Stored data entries
____________

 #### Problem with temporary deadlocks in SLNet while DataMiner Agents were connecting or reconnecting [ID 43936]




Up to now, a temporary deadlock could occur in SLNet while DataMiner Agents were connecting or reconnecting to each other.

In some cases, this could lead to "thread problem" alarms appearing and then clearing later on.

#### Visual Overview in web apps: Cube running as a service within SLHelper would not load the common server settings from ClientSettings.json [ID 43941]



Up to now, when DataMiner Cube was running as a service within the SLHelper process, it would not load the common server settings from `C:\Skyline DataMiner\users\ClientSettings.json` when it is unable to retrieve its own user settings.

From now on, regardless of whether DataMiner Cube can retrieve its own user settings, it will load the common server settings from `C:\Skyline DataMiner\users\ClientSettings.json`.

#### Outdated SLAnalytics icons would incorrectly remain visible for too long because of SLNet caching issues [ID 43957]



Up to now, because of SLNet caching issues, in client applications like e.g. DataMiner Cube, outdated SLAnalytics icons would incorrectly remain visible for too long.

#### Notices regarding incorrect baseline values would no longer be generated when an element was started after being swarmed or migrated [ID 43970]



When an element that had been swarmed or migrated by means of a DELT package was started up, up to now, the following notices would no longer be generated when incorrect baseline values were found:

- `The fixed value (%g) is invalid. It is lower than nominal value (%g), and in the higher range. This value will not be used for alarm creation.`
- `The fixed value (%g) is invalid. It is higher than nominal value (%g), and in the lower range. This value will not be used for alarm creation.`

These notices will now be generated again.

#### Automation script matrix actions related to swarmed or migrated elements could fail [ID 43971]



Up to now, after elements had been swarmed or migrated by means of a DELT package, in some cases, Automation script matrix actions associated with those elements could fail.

____________

▶ **THE PROBLEM**
Taking the entries above, restate exactly those lines that fall between the line with "#### Notices regarding" and the line with "It is lower", keeping both of those lines too.

▶ **RESPONSE AREA**
#### Notices regarding incorrect baseline values would no longer be generated when an element was started after being swarmed or migrated [ID 43970]



When an element that had been swarmed or migrated by means of a DELT package was started up, up to now, the following notices would no longer be generated when incorrect baseline values were found:

- `The fixed value (%g) is invalid. It is lower than nominal value (%g), and in the higher range. This value will not be used for alarm creation.`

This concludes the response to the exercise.